In my hunger to heal racism, I kissed an adorable little girl on the forehead and wish I hadn’t. She probably does too.
Last Sunday in Evanston, the Lake Street Church (predominantly white), and the Second Baptist Church (predominantly black) had joint services. The LSC minister preached at 2BE’s 8 a.m. service and the 2BE minister preached at LSC’s 10:30 service.
The magnificent choirs sang the inspiring hymn Total Praise together at both services. I love when a good hymn, beautifully sung, brings me to tears and it was a full-on weeper.

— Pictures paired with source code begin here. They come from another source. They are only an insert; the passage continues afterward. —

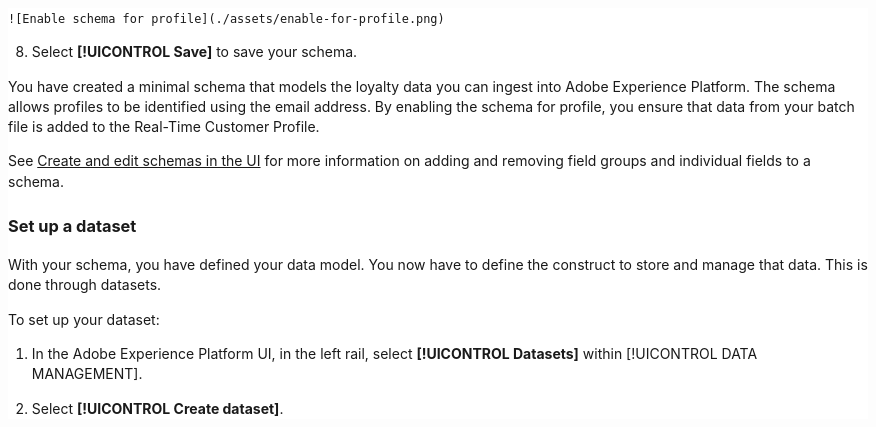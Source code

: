     ![Enable schema for profile](./assets/enable-for-profile.png)

8.  Select **[!UICONTROL Save]** to save your schema.

You have created a minimal schema that models the loyalty data you can ingest into Adobe Experience Platform. The schema allows profiles to be identified using the email address. By enabling the schema for profile, you ensure that data from your batch file is added to the Real-Time Customer Profile.

See [Create and edit schemas in the UI](https://experienceleague.adobe.com/docs/experience-platform/xdm/ui/resources/schemas.html) for more information on adding and removing field groups and individual fields to a schema.

### Set up a dataset

With your schema, you have defined your data model. You now have to define the construct to store and manage that data. This is done through datasets.

To set up your dataset:

1.  In the Adobe Experience Platform UI, in the left rail, select **[!UICONTROL Datasets]** within [!UICONTROL DATA MANAGEMENT].

2.  Select **[!UICONTROL Create dataset]**.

Between the services, a couple of friends and I stopped for breakfast. While waiting for a table, a grandmother, her daughter, and granddaughter waited too. Thinking that they had attended the same service, and wanting to seize the opportunity to get to know each other, face-to-face over a meal, I suggested to my friends that they join us.
During our congenial conversation, we affirmed our gratitude for the inspiring service and hoped for more joint opportunities.
Nia, the delightful 3rd grader, beat my friend at Tic-Tac-Toe but lost the second game.
The morning felt like a love fest that I didn’t want to end.
As we hugged our good byes, Nia stiffened. Appropriately of course. What 8-year old welcomes a stranger’s hug? I settled for a kiss on the forehead but thinking about it later, I realized that a handshake would have been more welcome and empowering to a little girl. I wish I had that under my belt at the time. Unlike Barak Obama, children are not my strong suit, see How I kept children quiet.
What strikes me is my hunger to cure our disgusting racism.
I sensed that everyone at both services, and at the Interfaith Action of Evanston’s Thanksgiving eve service, yearn for this. With the thin veneer of civility in tatters, this hunger is palpable.
My eagerness for racial healing, which led me to kiss a little girl on the forehead, does not acknowledge the slow work that it requires. Deep wounds from centuries of racism will not be cured easily or quickly, if at all. Surely, the process will be two steps forward with one step back. It may take generations and be punctuated by misunderstandings and setbacks. As difficult as these conversations about racism are, at least we are having them. We must if we have any hope of moving forward. We can’t heal what we won’t face.